Os portugueses são exemplos da resistência à antiga ministra da Defesa alemã. Marta Temido passou a campanha a criticar Von der Leyen (embora já tenha dito ao Expresso que não lhe “passa pela cabeça” furar o acordo) e João Cotrim Figueiredo disse na última quinta-feira no Parlamento Europeu que o voto dele, naquele momento, era não. E isso aconteceu depois de Ursula von der Leyen estar três horas reunida com os liberais. Aliás, a presidente da comissão tem tido essas reuniões com todos os grupos, mesmo naqueles em que  sabe sabe que não terá nenhum voto: ainda esta segunda-feira, por exemplo, reuniu com o The Left, a esquerda europeia, onde estão os portugueses Catarina Martins (BE) e João Oliveira (CDU).

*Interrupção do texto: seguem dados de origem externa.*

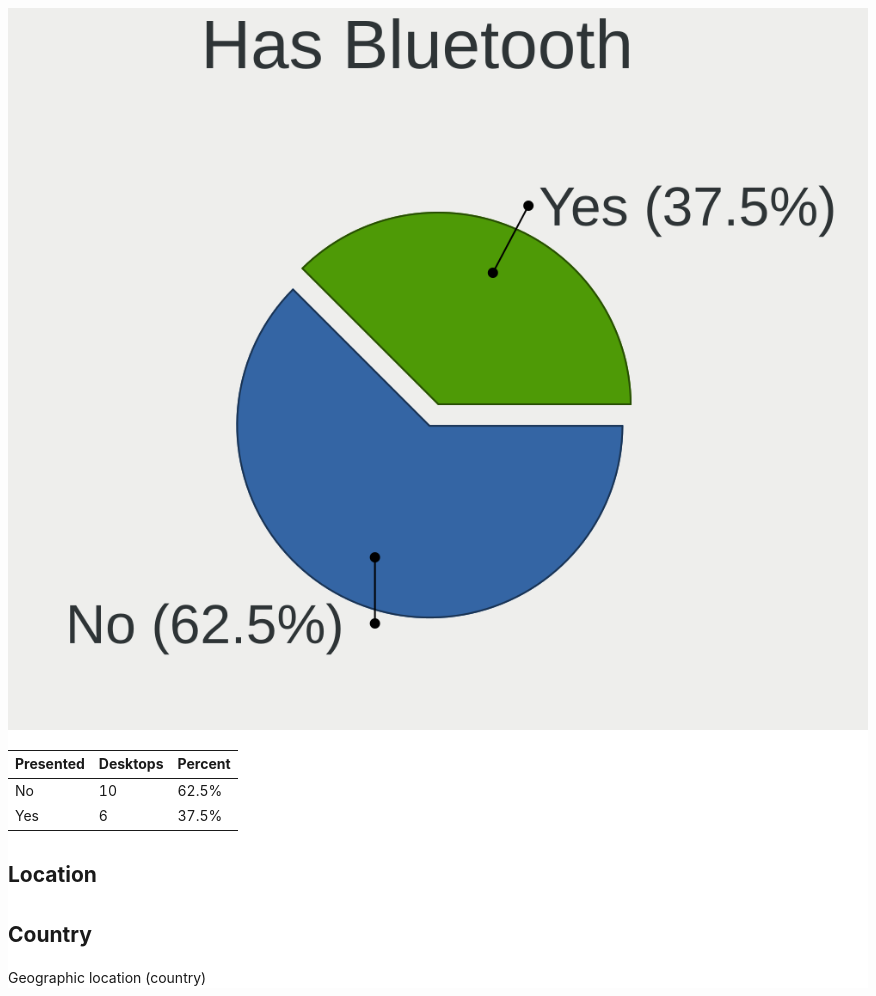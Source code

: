 ![Has Bluetooth](./images/pie_chart_bsd/node_has_bluetooth.svg)


| Presented | Desktops | Percent |
|-----------|----------|---------|
| No        | 10       | 62.5%   |
| Yes       | 6        | 37.5%   |

Location
--------

Country
-------

Geographic location (country)

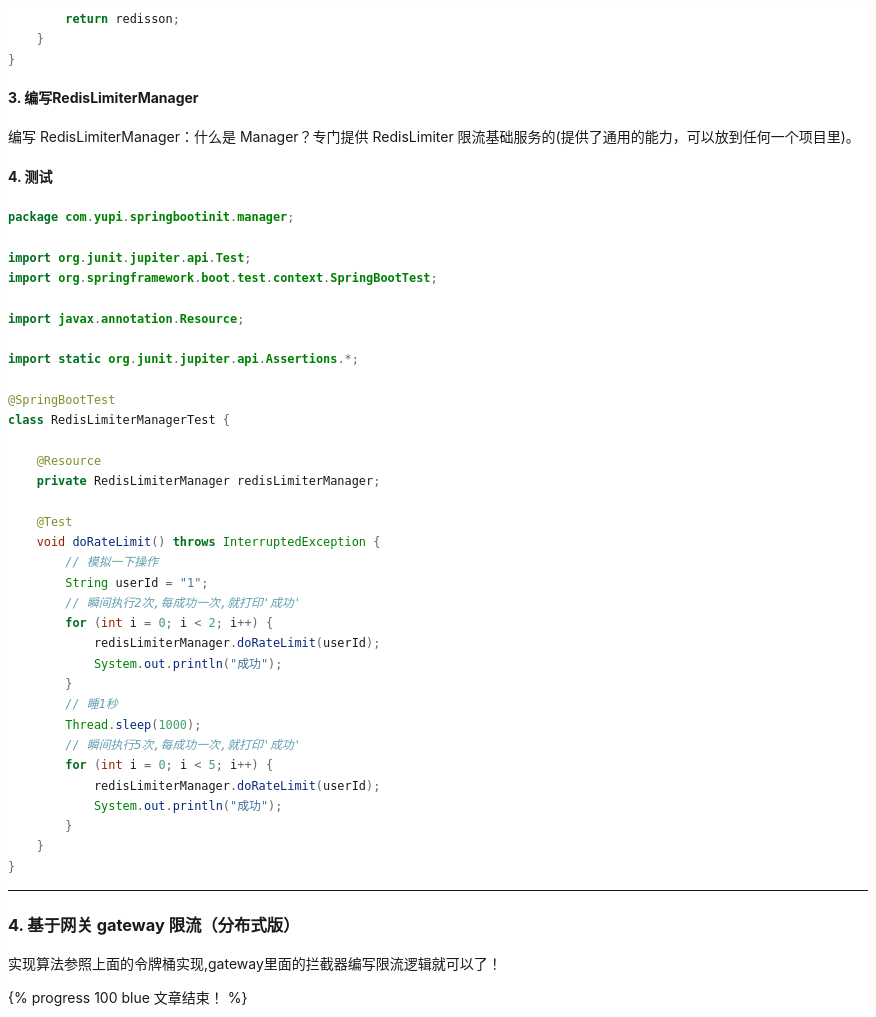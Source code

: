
 ```java
        return redisson;
    }
}
```

#### 3. 编写RedisLimiterManager

编写 RedisLimiterManager：什么是 Manager？专门提供 RedisLimiter 限流基础服务的(提供了通用的能力，可以放到任何一个项目里)。

#### 4. 测试

```java
package com.yupi.springbootinit.manager;

import org.junit.jupiter.api.Test;
import org.springframework.boot.test.context.SpringBootTest;

import javax.annotation.Resource;

import static org.junit.jupiter.api.Assertions.*;

@SpringBootTest
class RedisLimiterManagerTest {

    @Resource
    private RedisLimiterManager redisLimiterManager;

    @Test
    void doRateLimit() throws InterruptedException {
        // 模拟一下操作
        String userId = "1";
        // 瞬间执行2次,每成功一次,就打印'成功'
        for (int i = 0; i < 2; i++) {
            redisLimiterManager.doRateLimit(userId);
            System.out.println("成功");
        }
        // 睡1秒
        Thread.sleep(1000);
        // 瞬间执行5次,每成功一次,就打印'成功'
        for (int i = 0; i < 5; i++) {
            redisLimiterManager.doRateLimit(userId);
            System.out.println("成功");
        }
    }
}
```

---

### 4. 基于网关 gateway 限流（分布式版）

实现算法参照上面的令牌桶实现,gateway里面的拦截器编写限流逻辑就可以了！


{% progress 100 blue 文章结束！  %}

A operação de charme de Von der Leyen inclui vários contactos pessoais e a presidente da Comissão abdicou mesmo de participar na cimeira da NATO, em Washington, para seetal no trapézio de três famílias, tenta criar uma rede que lhe permita sobreviver em caso de alguns deputados roerem a corda (a estatística diz que no passado, em média, há 13% que votam ao contrário do acordo com o definido): falar com os Verdes (sempre são mais 53 deputados) e até com o próprio ECR, utilizando a tal ligação a Georgia Meloni que ainda irrita socialistas e liberais.

O que acontece se Von der Leyen não for eleita?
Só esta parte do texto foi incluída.